Language Models

All of the available DanSpeech language models are shown below. If you need to finetune or train your own model, then you can find more information at DanSpeech training repository.

Recommended usage for all language models (except a custom model):

from danspeech.language_models import DSL3gram
lm = DSL3gram()

Method

All language models are n-gram models with modified Kneser-Ney smoothing constructed from large text-corpora.

They have been generated with the use of kenLM.

Available models

danspeech.language_models.DSL3gram(cache_dir=None)

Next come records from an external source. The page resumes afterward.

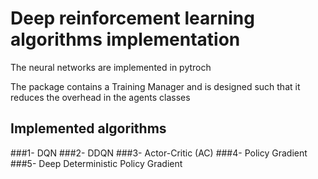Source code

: # Deep reinforcement learning algorithms implementation
The neural networks are implemented in pytroch

 The package contains a Training Manager and is designed such that it reduces the overhead in the  agents classes

## Implemented algorithms 
 ###1- DQN 
 ###2- DDQN
 ###3- Actor-Critic (AC)
 ###4- Policy Gradient
 ###5- Deep Deterministic Policy Gradient

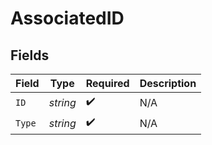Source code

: # AssociatedID


## Fields

| Field              | Type               | Required           | Description        |
| ------------------ | ------------------ | ------------------ | ------------------ |
| `ID`               | *string*           | :heavy_check_mark: | N/A                |
| `Type`             | *string*           | :heavy_check_mark: | N/A                |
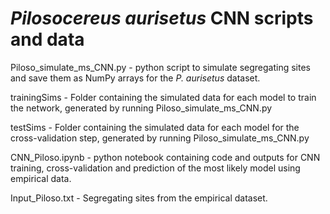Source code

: # ***Pilosocereus aurisetus* CNN scripts and data**
Piloso_simulate_ms_CNN.py - python script to simulate segregating sites and save them as NumPy arrays
for the *P. aurisetus* dataset.

trainingSims - Folder containing the simulated data for each model to train the network, 
generated by running Piloso_simulate_ms_CNN.py

testSims - Folder containing the simulated data for each model for the cross-validation step, 
generated by running Piloso_simulate_ms_CNN.py

CNN_Piloso.ipynb - python notebook containing code and outputs for CNN training, cross-validation 
and prediction of the most likely model using empirical data.

Input_Piloso.txt - Segregating sites from the empirical dataset.
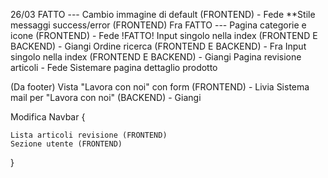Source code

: 
26/03 
    FATTO --- Cambio immagine di default (FRONTEND) - Fede
**Stile messaggi success/error (FRONTEND) Fra
    FATTO --- Pagina categorie e icone (FRONTEND) - Fede
    !FATTO!    Input singolo nella index (FRONTEND E BACKEND) - Giangi
Ordine ricerca (FRONTEND E BACKEND) - Fra
Input singolo nella index (FRONTEND E BACKEND) - Giangi
Pagina revisione articoli - Fede
Sistemare pagina dettaglio prodotto

(Da footer) Vista "Lavora con noi" con form (FRONTEND) - Livia
Sistema mail per "Lavora con noi" (BACKEND) - Giangi

Modifica Navbar {

    Lista articoli revisione (FRONTEND) 
    Sezione utente (FRONTEND)

}


 
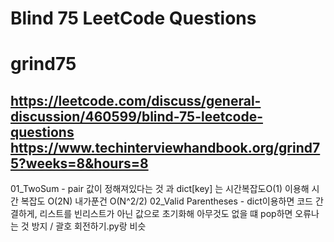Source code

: # Blind 75 LeetCode Questions
# grind75
https://leetcode.com/discuss/general-discussion/460599/blind-75-leetcode-questions
https://www.techinterviewhandbook.org/grind75?weeks=8&hours=8
---
01_TwoSum - pair 값이 정해져있다는 것 과 dict[key] 는 시간복잡도O(1) 이용해 시간 복잡도 O(2N) 내가푼건 O(N^2/2)
02_Valid Parentheses - dict이용하면 코드 간결하게, 리스트를 빈리스트가 아닌 값으로 초기화해 아무것도 없을 떄 pop하면 오류나는 것 방지  / 괄호 회전하기.py랑 비슷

DSL 3-gram language model. This is the best performing for out test cases along with DSL 5-gram.

Parameters

cache_dir (str) – If you wish to use custom directory to stash/cache your models. This is generally not recommended, and if left out, the DanSpeech models will be stored in the ~/.danspeech/lms/ folder.

Returns

path to .klm language model

Return type

str

danspeech.language_models.DSL5gram(cache_dir=None)

DSL 5-gram language model. This is the best performing for out test cases along with DSL 3-gram.

Parameters

cache_dir (str) – If you wish to use custom directory to stash/cache your models. This is generally not recommended, and if left out, the DanSpeech models will be stored in the ~/.danspeech/lms/ folder.

Returns

path to .klm language model

Return type

str

danspeech.language_models.DSLWiki3gram(cache_dir=None)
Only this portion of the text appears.